Vermouth has gotten a bad wrap for too long. Those dusty bottles in the back bar that turned when you weren’t paying attention? Recent history, folks! I’ve seen the future of vermouth and Lo-Fi is doing some magical things with the category.
There are two vermouths in Lo-Fi’s product line, both are incredible on their own, and I HAVE to emphasize that, but I also love playing with them in simple cocktails where they really shine. I’ve always been a fan of a 50/50 martini with an aperitif that can stand up to a quality gin. The Lo-Fi Martini is no exception.
Lo-Fi’s Dry Vermouth skews slightly sweeter with tons of citrus, a touch of elderflower and anise and subtle spice. It pairs well with a London-style dry gin and a lemon twist. For this iteration, I thought I’d bring out the savory aspects a bit more by adding a green olive garnish.
LO-FI MARTINI 1 1/2 oz London Dry Gin 1 1/2 oz Lo-Fi Dry Vermouth dash of aromatic bitters
Stir ingredients over ice. Strain into a chilled cocktail glass. Garnish with green olives.
It’s hard for me to pick a favorite from the three Lo-Fi products, but I have to say their Sweet Vermouth has got to be one of the most delicious fortified wines I’ve ever had.
The flavor profile is surprisingly complex and easy drinking at the same time. Cocoa, orange peel, cinnamon, and stone fruit – namely apricot – are just some of the many nuanced flavors that come through.
With its wine roots, and the incredibly bright stone fruit coming through, I thought of pairing it with brandy right away. A splash of tonic makes for a refreshing sipper that doesn’t mask the beautiful fruit and spice flavors.
LO-FI SWEET BRANDY TONIC 2 oz Lo-Fi Sweet Vermouth 1 oz Brandy Splash Tonic (to taste) Lemon Twist
Build in rocks glass with ice. Garnish with lemon twist.
Oh! Did someone mention a spritz earlier?!
Like everyone on the planet who likes deliciously refreshing beverages, Lo-Fi has recognized the popularity of the spritz cocktail. They have realized its potential, and with their incredibly quaffable Gentian Amaro, they are taking it to the next level.
At 40-proof, their amaro packs more of a punch than some of the traditional liqueurs used to make a spritz. The bitterness is also beautifully balanced by ginger, sweet citrus and exotic flowers. Like all of Lo-Fi’s products, it is incredibly luscious and easy to drink.

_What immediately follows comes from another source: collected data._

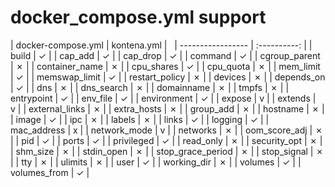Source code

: # docker_compose.yml support


| docker-compose.yml | kontena.yml |  
| ----------------- | :----------: |
| build | ✓ |
| cap_add | ✓ |
| cap_drop | ✓ |
| command | ✓ |
| cgroup_parent | ✗ |
| container_name | ✗ |
| cpu_shares | ✓ |
| cpu_quota | ✗ |
| mem_limit | ✓ |
| memswap_limit | ✓ |
| restart_policy | ✗ |
| devices | ✗ |
| depends_on | ✓ |
| dns | ✗ |
| dns_search | ✗ |
| domainname | ✗ |
| tmpfs | ✗ |
| entrypoint | ✓ |
| env_file | ✓ |
| environment | ✓ |
| expose | v |
| extends | v |
| external_links | ✗ |
| extra_hosts | ✗ |
| group_add | ✗ |
| hostname | ✗ |
| image | ✓ |
| ipc | ✗ |
| labels | ✗ |
| links | ✓ |
| logging | ✓ |
| mac_address | x |
| network_mode | v |
| networks | ✗ |
| oom_score_adj | ✗ |
| pid | ✓ |
| ports | ✓ |
| privileged | ✓ |
| read_only | ✗ |
| security_opt | ✗ |
| shm_size | ✗ |
| stdin_open | ✗ |
| stop_grace_period | ✗ |
| stop_signal | ✗ |
| tty | ✗ |
| ulimits | ✗ |
| user | ✓ |
| working_dir | ✗ |
| volumes | ✓ |
| volumes_from | ✓ |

All three of these drinks are perfect for the sweltering summer months, but the spritz is especially made for this kind of weather. Now that you’ve gotten to know a bit about Lo-Fi, you have no excuse. Pick up a few of those photogenic bottles, make your new favorite thirst quencher, and spread the word – National Spritz Day is gonna be a thing!
LO-FI SPRITZ 3 oz Sparkling Wine 2 oz Lo-Fi Gentian Amaro 1 oz Soda Orange Slice Garnish
Build in wine glass over ice. Garnish with orange slice.
This post was sponsored by Lo-Fi Aperitifs. As always, all opinions are my own!
Two weeks ago on the Bit by a Fox Podcast we did a deep dive into Japanese rice wine, Sake and this week’s show is a great follow up to that episode – we dive into Japanese spirit, Shochu.
Like Sake, Shochu is native to Japan, has a long and storied history over centuries, and uses koji, the same fermentation starter or mold that is used to make miso or soy sauce. But unlike sake, Shochu is a distilled spirit, is made from everything from sweet potatoes to barley to black sugarcane and, it outsells sake by 50%. It is also the national spirit of Japan but is still fairly unknown in the states.
Paul Nakayama wants to change all that. He and his wife recently started the small brand Nankai Shochu, inspired by a fateful night on their honeymoon in Japan a few years prior. I interviewed Paul at David Chang’s first west coast restaurant – at downtown LA’s majordomo – which turned out to be an important place when Nankai Shochu first launched.
This week’s cocktail recipe is the Yuzu Pop aka Nankai Mule.
Yuzu Pop 2 oz Nankai Shochu 4 oz Ginger Beer Splash Yuzu Juice
In a rocks filled highball glass, add all ingredients and stir.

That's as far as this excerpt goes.